В дезидерате не значится, — значит, и в Книжной летописи не значится. И ни в каких каталогах не значится. Значит, проскочила мимо библиографов, не заметили. Затерялась… Значит, это его, Тарасенкова, открытие.
Дезидерата — картотека… Дезидерат много. Для себя, для «личных представителей», для друзей, которые едут в командировки в города, где нет «личных представителей». Дезидераты вечно перебеляются, переписываются. Дезидераты стареют… Сколько переписал, перебелил этих дезидерат! Первая — в школьной тетрадке, когда ему было шестнадцать лет, в 1925 году. Последняя — тридцать лет спустя. 1955 год, в мае…
— Две тысячи семьсот названий… Еще две тысячи семьсот книг надо разыскать!..
— Это те, которые в дезидерате, а те, которых нет в ней?
— Ну, теперь это уже единицы! Теперь совсем редко… А были годы, когда просто брало отчаяние: одну книгу на полку — десять в дезидерату. И чем дальше в лес, тем больше дров. Чем больше книг я приобретал, тем толще становилась дезидерата! Казалось, она никогда не похудеет… Казалось, никогда не собрать… А теперь собрал почти все… почти… Ну хорошо, округлим, — для ровного счета еще осталось три тысячи. Три тысячи книг. И тогда все! Сколько на это надо лет? Если бы еще прожить лет десять!.. Ну, не десять, ну хотя бы до пятидесяти дожить, хотя бы еще четыре года. Тогда бы, может, успел… Успею или не успею…
Из последней дезидераты успел вычеркнуть 186 книг. 186 поставил на полку. 186 синих линий на карточках, и карточка обратно опущена в ящик с картотекой… Картотека всегда в единственном экземпляре. Все, что есть, все, чего нет, все на карточках.
Не рассыпьте! Не передвигайте ящики!.. Только, пожалуйста, когда будет уборка, не трогайте картотеку!
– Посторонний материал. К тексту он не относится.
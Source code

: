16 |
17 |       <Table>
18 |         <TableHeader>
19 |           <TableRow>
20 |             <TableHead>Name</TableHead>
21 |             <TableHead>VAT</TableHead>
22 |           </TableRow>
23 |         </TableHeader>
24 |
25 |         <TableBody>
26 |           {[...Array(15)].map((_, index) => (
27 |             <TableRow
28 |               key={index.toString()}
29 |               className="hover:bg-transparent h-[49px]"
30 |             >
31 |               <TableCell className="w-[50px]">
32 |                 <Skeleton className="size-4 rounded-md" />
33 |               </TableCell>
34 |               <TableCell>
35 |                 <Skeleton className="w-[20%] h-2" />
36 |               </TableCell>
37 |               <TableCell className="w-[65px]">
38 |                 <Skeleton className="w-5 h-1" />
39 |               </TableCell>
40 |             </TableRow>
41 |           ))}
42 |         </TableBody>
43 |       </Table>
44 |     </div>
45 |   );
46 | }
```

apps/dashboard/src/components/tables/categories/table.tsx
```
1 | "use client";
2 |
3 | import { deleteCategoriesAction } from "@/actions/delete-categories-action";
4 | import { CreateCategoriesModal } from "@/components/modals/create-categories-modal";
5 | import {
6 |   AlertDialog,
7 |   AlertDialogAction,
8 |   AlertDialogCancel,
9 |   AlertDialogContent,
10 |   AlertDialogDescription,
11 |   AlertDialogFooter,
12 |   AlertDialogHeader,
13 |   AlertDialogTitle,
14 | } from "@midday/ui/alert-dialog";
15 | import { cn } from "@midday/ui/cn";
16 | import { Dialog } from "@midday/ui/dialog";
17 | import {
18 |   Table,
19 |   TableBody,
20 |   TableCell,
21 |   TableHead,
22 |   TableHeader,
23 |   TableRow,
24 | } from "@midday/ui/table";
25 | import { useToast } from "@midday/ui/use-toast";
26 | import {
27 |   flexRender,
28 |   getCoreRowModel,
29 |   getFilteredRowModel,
И 26 июня 1941 года, уходя на фронт:
— Библиотеку, конечно, вряд ли удастся сохранить… Но если можешь, сохрани картотеку… Восстановить ее уже будет невозможно. Не хватит времени и сил…
В июле, когда начались бомбежки, картотеку всю ссыпали в наволочку, завязали — и к окну на подоконник. Все носильные вещи, все ценное увязали в узлы — и узлы у окон, как в деревне, когда в конце улицы пожар. Как и во всех домах на Конюшках. Конюшки деревянные — горючие…
«Не мучь себя библиотекой! Мне все равно. Клянусь тебе, все равно!.. Лишь бы уцелели вы…» — письмо Тарасенкова с фронта. Но если Тарасенкову в те первые месяцы войны было все равно, то тут, в Москве, как раз наоборот — спасти! Во что бы то ни стало спасти!..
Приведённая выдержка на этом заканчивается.